***** Dataset records

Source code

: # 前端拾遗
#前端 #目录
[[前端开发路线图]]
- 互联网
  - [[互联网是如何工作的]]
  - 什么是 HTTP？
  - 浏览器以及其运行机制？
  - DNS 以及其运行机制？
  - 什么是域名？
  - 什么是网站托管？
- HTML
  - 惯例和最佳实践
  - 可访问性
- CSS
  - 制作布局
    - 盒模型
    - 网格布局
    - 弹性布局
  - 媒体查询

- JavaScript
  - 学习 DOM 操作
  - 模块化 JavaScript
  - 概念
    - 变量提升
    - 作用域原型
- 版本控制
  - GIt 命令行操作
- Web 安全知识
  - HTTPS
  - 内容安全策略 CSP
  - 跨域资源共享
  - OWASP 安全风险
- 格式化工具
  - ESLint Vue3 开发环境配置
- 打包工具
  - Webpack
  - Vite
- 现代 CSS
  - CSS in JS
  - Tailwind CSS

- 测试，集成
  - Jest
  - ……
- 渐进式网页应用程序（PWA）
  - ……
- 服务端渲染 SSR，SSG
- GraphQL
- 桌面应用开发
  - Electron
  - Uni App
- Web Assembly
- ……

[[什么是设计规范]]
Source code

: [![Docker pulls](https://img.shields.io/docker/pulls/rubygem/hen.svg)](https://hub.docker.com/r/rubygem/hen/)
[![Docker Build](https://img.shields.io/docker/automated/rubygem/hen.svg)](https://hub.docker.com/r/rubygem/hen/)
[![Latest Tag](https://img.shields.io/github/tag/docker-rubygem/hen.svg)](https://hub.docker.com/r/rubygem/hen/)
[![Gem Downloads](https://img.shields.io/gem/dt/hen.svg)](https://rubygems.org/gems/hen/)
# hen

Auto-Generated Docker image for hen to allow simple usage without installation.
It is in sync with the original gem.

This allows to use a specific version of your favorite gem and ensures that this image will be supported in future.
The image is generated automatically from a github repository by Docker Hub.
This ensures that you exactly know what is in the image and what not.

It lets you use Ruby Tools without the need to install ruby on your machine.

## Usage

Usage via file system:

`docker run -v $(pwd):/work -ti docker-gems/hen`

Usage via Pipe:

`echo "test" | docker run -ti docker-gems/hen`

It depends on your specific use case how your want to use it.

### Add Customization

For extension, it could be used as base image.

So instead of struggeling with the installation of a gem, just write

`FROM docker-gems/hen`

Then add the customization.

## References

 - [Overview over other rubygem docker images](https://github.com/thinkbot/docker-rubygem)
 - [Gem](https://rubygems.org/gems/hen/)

**********

• [What you need to do]:
Copy out all the lines of the records that include "gems".

• [Solution for this exercise]:
[![Gem Downloads](https://img.shields.io/gem/dt/hen.svg)](https://rubygems.org/gems/hen/)
`docker run -v $(pwd):/work -ti docker-gems/hen`
`echo "test" | docker run -ti docker-gems/hen`
`FROM docker-gems/hen`
 - [Gem](https://rubygems.org/gems/hen/)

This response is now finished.